◆ TO DO ◆
Copy every entry verbatim and skip the pictures.

(GIVEN ENTRIES)

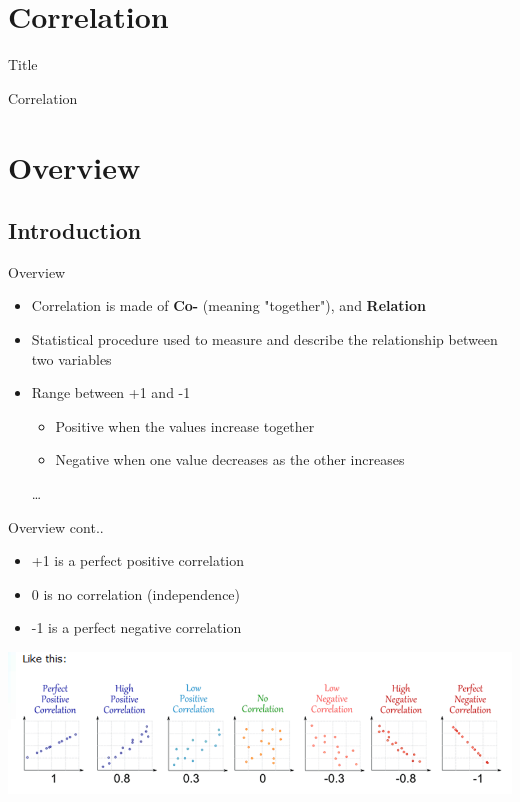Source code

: \documentclass[slidestop,compress,14pt,xcolor=dvipsnames]{beamer}\usepackage[]{graphicx}\usepackage[]{color}
\author{Ken Mwai}
\institute{KEMRI-Wellcome}
\begin{document}
\section{Correlation}
\begin{frame}{Title}
\vspace*{\fill}
\begin{center}
Correlation
\end{center}
\vspace*{\fill}
\end{frame}

\section{Overview}
\subsection{Introduction}
\begin{frame}{Overview}
\begin{itemize}
    \item  Correlation is made of {\bf Co- } (meaning "together"), and {\bf Relation }
    \item Statistical procedure used to measure and describe the relationship between two variables 
    \item Range between +1 and -1
      \begin{itemize}
        \item Positive when the values increase together
        \item Negative when one value decreases as the other increases 
      \end{itemize}
\ldots
\end{itemize}
\end{frame}
\begin{frame}{Overview cont..}
\begin{itemize}
  \item +1 is a perfect positive correlation
  \item 0 is no correlation (independence)
  \item -1 is a perfect negative correlation
\end{itemize}
\includegraphics[scale=0.5]{corelation}
\end{frame}
\end{document}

(End GIVEN ENTRIES)

◆ PROBLEM SOLUTION ◆
Source code

: \documentclass[slidestop,compress,14pt,xcolor=dvipsnames]{beamer}\usepackage[]{graphicx}\usepackage[]{color}
\author{Ken Mwai}
\institute{KEMRI-Wellcome}
\begin{document}
\section{Correlation}
\begin{frame}{Title}
\vspace*{\fill}
\begin{center}
Correlation
\end{center}
\vspace*{\fill}
\end{frame}

\section{Overview}
\subsection{Introduction}
\begin{frame}{Overview}
\begin{itemize}
    \item  Correlation is made of {\bf Co- } (meaning "together"), and {\bf Relation }
    \item Statistical procedure used to measure and describe the relationship between two variables 
    \item Range between +1 and -1
      \begin{itemize}
        \item Positive when the values increase together
        \item Negative when one value decreases as the other increases 
      \end{itemize}
\ldots
\end{itemize}
\end{frame}
\begin{frame}{Overview cont..}
\begin{itemize}
  \item +1 is a perfect positive correlation
  \item 0 is no correlation (independence)
  \item -1 is a perfect negative correlation
\end{itemize}
\includegraphics[scale=0.5]{corelation}
\end{frame}
\end{document}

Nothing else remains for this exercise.